Five Ways to Harness the Entrepreneurial Spirit at Your Company
When someone says they’re a founder of a startup, everyone knows that person is an entrepreneur, but that’s not the only way to practice entrepreneurship. Those working at larger, established companies who want to be the most agile and successful have to learn how to harness and deploy their entrepreneurial spirit. Their companies may feel less ripe for entrepreneurial ideas but still need startup features like creative people and teams, disruptive ideas and nimbleness in order to remain competitive.
In my experience founding multiple successful companies and sticking with startups while they grew, I learned that there are five key ways to harness the entrepreneurial spirit in any company. These ways include hiring creative types, ensuring teams are diverse, fostering collaboration in new ways, protecting time for creative thought and rewarding agility and change making.
Hire The Right People -- Without Bias
You’ll note that most of this list has to do with people and how they work together versus a focus on customers or on any specific product-market concept. That’s because attracting and hiring smart, creative people into your company is the single biggest way I've found to be an entrepreneur in your own company. On its face, the definition doesn’t seem to fit; after all, being “entrepreneurial” basically means taking some financial risk to achieve high multiples in return, right? I argue that the word means far more than that. It means taking risks -- beyond just financial ones -- to build a sustainable venture. People can be a company’s biggest assets and its biggest risks. I’ve written elsewhere about how to combat unconscious bias in hiring, a key component of securing good people with whom to work, and that’s a very important part of the hiring process: making sure that it’s fair. Among the ways to avoid such biases are by tackling them head-on, teaching those involved in the hiring process about what bias is and how to avoid it in hiring and in general, and implementing rubrics for hiring and other tools that will help you to focus on specific qualifications rather than on specific people.
Another important component of hiring is making sure to protect space for creative types as your company grows. Not everyone who submits a resume is going to check every box of your requirements. Read between the lines to find people who are smart, flexible and agile. That kind of energy and creativity is what you need to harness in order to gain the benefit of fresh ideas.
Create Diverse Teams
Speaking of fresh ideas, I don't know of a better way to get them than to make sure work teams are diverse, and I’m not just talking about gender or ethnicity. The death knell of some companies can be found in their silos. A room full of engineers sitting around talking about products all day won’t usually make a product as fast or as well as a rounded product team composed of those engineers alongside product managers, customer service representatives, marketers and others with valuable input. When a startup is small, in all likelihood, everyone is involved in many aspects of the business. Somewhere along the way, many companies lose that level of connectedness and shared knowledge. Being an entrepreneur in your company means recognizing that input from top to bottom and across departments in your organization is critical.
Foster Collaboration
One way to share fresh ideas from diverse teams is by fostering a culture of collaboration.

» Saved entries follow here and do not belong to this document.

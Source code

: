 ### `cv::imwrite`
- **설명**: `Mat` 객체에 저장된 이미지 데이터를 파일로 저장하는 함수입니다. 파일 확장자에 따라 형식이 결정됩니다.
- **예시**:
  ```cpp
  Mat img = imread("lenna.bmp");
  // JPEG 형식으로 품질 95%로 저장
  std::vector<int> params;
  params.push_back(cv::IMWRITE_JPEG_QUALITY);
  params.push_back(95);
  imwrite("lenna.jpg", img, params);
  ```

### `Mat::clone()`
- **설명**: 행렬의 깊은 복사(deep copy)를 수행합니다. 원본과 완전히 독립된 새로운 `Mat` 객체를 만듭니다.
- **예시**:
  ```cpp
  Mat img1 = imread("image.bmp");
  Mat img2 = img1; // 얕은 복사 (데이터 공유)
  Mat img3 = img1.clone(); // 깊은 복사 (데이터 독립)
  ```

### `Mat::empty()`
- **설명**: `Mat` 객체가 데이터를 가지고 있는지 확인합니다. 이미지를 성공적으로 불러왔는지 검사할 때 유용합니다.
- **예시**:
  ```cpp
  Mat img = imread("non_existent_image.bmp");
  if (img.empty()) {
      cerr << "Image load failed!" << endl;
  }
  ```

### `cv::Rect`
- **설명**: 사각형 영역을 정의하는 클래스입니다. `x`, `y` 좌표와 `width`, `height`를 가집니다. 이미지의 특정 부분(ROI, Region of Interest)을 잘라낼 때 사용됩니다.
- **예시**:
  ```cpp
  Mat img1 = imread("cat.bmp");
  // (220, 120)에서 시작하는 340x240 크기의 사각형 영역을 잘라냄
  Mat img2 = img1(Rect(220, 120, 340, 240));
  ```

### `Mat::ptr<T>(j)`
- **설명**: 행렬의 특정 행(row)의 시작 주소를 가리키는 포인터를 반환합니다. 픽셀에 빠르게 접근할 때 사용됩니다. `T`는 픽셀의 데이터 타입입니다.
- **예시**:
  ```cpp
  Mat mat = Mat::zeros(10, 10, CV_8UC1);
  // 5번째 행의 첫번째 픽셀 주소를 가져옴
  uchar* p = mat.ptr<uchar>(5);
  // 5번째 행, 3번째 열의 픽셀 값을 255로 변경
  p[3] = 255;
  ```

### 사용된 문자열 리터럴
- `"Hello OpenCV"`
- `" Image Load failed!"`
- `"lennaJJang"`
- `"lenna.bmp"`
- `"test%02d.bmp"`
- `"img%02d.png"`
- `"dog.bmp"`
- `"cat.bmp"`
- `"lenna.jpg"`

To help connect threads of a common purpose across your organization, consider implementing collaboration software. (My company offers some, but there are many options available.) Gone are the days of wondering “who else knows this?” when you're reading an email. Collaborating mindfully using those tools takes a lot of guesswork and time-consuming tasks like responding to emails out of the picture. This is one way in which you can integrate diverse teams by bringing them together in a virtual space. Collaboration software isn't the only way to collaborate mindfully. Open seating arrangements are another thing to consider. Not everyone is a fan of such spaces, but working without walls literally removes barriers to collaboration. It’s important to note that fostering collaboration may involve shifting to a culture that’s supportive of it. A culture change from one where employees work in silos to one where they work in shared ways is a big shift, but it’s very worthwhile.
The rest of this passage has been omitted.